E mai come in questo periodo storico quella condizione dovrebbe indurci a una ulteriore riflessione, oggi che quelle grandi figure di riferimento ci stanno lasciando.
Il problema però a mio avviso, non è solo quello del venir meno dei partigiani. Il problema è più complesso e riguarda il nostro essere nel presente e come affrontare una situazione sempre più complessa, tenendo ferma la nostra identità e le nostre finalità di fondo, nel quadro di un inesorabile mutamento generazionale.
Personalmente sono arrivato alla conclusione che sia riduttivo e probabilmente sbagliato il cosiddetto “passaggio del testimone” e convinzione, invece, che bisogna puntare tutto sulla continuità. Che significa avvalersi sino all’ultimo secondo prezioso dell’esperienza dei combattenti per la libertà, ma facendo avanzare le nuove generazioni; non considerando – peraltro – solo il problema dei giovani, ma anche quello delle generazioni intermedie.
Come si risolvono, queste difficoltà? Tenendo ferma la barra sui nostri fondamenti: memoria attiva, coscienza critica, valenza massima dei valori costituzionali. A ciò aggiungerei l’antifascismo e la difesa intransigente degli spazi di democrazia, contro ogni forma di populismo e di autoritarismo.
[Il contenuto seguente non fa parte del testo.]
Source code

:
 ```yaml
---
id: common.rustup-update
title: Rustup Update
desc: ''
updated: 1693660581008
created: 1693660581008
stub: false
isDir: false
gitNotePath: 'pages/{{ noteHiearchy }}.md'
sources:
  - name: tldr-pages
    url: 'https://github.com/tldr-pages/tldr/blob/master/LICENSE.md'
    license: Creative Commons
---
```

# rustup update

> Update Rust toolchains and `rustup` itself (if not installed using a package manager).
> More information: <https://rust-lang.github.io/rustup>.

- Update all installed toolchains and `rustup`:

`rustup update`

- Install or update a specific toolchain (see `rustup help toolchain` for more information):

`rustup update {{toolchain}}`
A chi, peraltro, riversa sull’ANPI attese eccessive, bisogna rendere chiaro che non siamo un partito, né un sindacato; siamo l’ANPI e dobbiamo essere sempre e soltanto noi stessi, con la nostra identità e i nostri valori.
Ci sono, da risolvere e consolidare, problemi di rafforzamento organizzativo, a mio avviso non c’è una divisione tra politica e organizzazione che, invece, si compenetrano, perché tutti i problemi organizzativi sono anche, e soprattutto, politici (il tesseramento, il rapporto tra iscritti e militanti, le strutture organizzative, la composizione degli organismi dirigenti, l’ingresso nel Runts, e così via).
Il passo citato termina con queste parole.